なんか違うんだよな。前回の全てとカズシの突拍子のない危険行為の説明がつくはずだったんだけど、いまいちうまくいかなかった。


これでも2度書き直しているからもう勘弁。


では、お楽しみ頂けると幸いです。

 私の名前はルクソルーゼ・オルデスト・ブルースと言います。王族なだけあり、まだまだ名前は続きますが、この三つの名前さえ分かってもらえれば、いいと思っているので、問題ないでしょう。


 私は幼い頃に心、感情をなくす? 消す? そのような薬を飲み物に混ぜられてしまい、感情というものが抜け落ちてしまったらしいです。真犯人は今も捕まっていません。


 そのせいで継承権を無理やり破棄させられたり、無表情を怖がられ、他の兄妹よりも付き人も少なく、何より他の人との会話がありません。気味が悪いみたいですので。

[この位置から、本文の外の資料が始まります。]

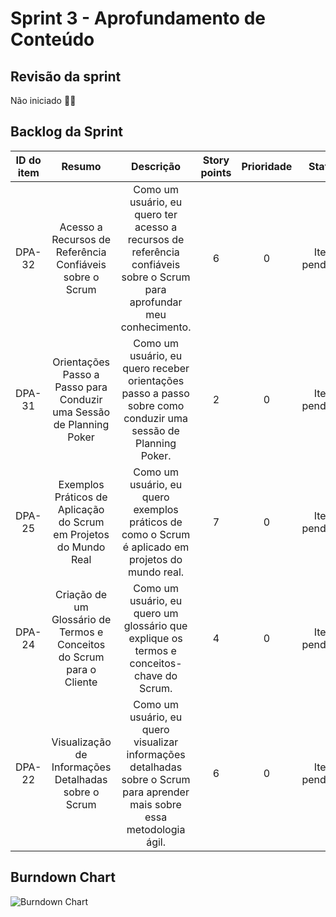 # Sprint 3 - Aprofundamento de Conteúdo

## Revisão da sprint

Não iniciado ✍🏻

## Backlog da Sprint

| ID do item |                 Resumo                 |                            Descrição                             | Story points | Prioridade |     Status      |
|:----------:|:-------------------------------------:|:---------------------------------------------------------------:|:------------:|:----------:|:---------------:|
|   DPA-32   | Acesso a Recursos de Referência Confiáveis sobre o Scrum   | Como um usuário, eu quero ter acesso a recursos de referência confiáveis sobre o Scrum para aprofundar meu conhecimento.   |       6      |     0      | Item pendente  |
|   DPA-31   | Orientações Passo a Passo para Conduzir uma Sessão de Planning Poker   | Como um usuário, eu quero receber orientações passo a passo sobre como conduzir uma sessão de Planning Poker.            |       2      |     0      | Item pendente  |
|   DPA-25   | Exemplos Práticos de Aplicação do Scrum em Projetos do Mundo Real   | Como um usuário, eu quero exemplos práticos de como o Scrum é aplicado em projetos do mundo real.                      |       7      |     0      | Item pendente  |
|   DPA-24   | Criação de um Glossário de Termos e Conceitos do Scrum para o Cliente   | Como um usuário, eu quero um glossário que explique os termos e conceitos-chave do Scrum.                              |       4      |     0      | Item pendente  |
|   DPA-22   | Visualização de Informações Detalhadas sobre o Scrum   | Como um usuário, eu quero visualizar informações detalhadas sobre o Scrum para aprender mais sobre essa metodologia ágil. |       6      |     0      | Item pendente  |

## Burndown Chart

![Burndown Chart](https://placehold.co/320x240)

 リーゼやルー兄さん(長男)やメー姉さん(長女)はよく私のところに来てくれて、いろんなお話をしてくれますが、やはり物足りない感じがします。


 ここ数年で物足りない等の感情由来の考えも少しだけ戻ってきているので、数十年もすれば治ると思うけど、その時にはおばあちゃんになってしまいますね。お父様はその時でも若々しい姿を保っていると思いますが……エルフの先祖返りって便利ですね。


 そんな私でもお父さんやお母さん達は大切なので、その人達が守ろうとしているこの国を良くするために、様々な本を読んで、役に立とうと思っています。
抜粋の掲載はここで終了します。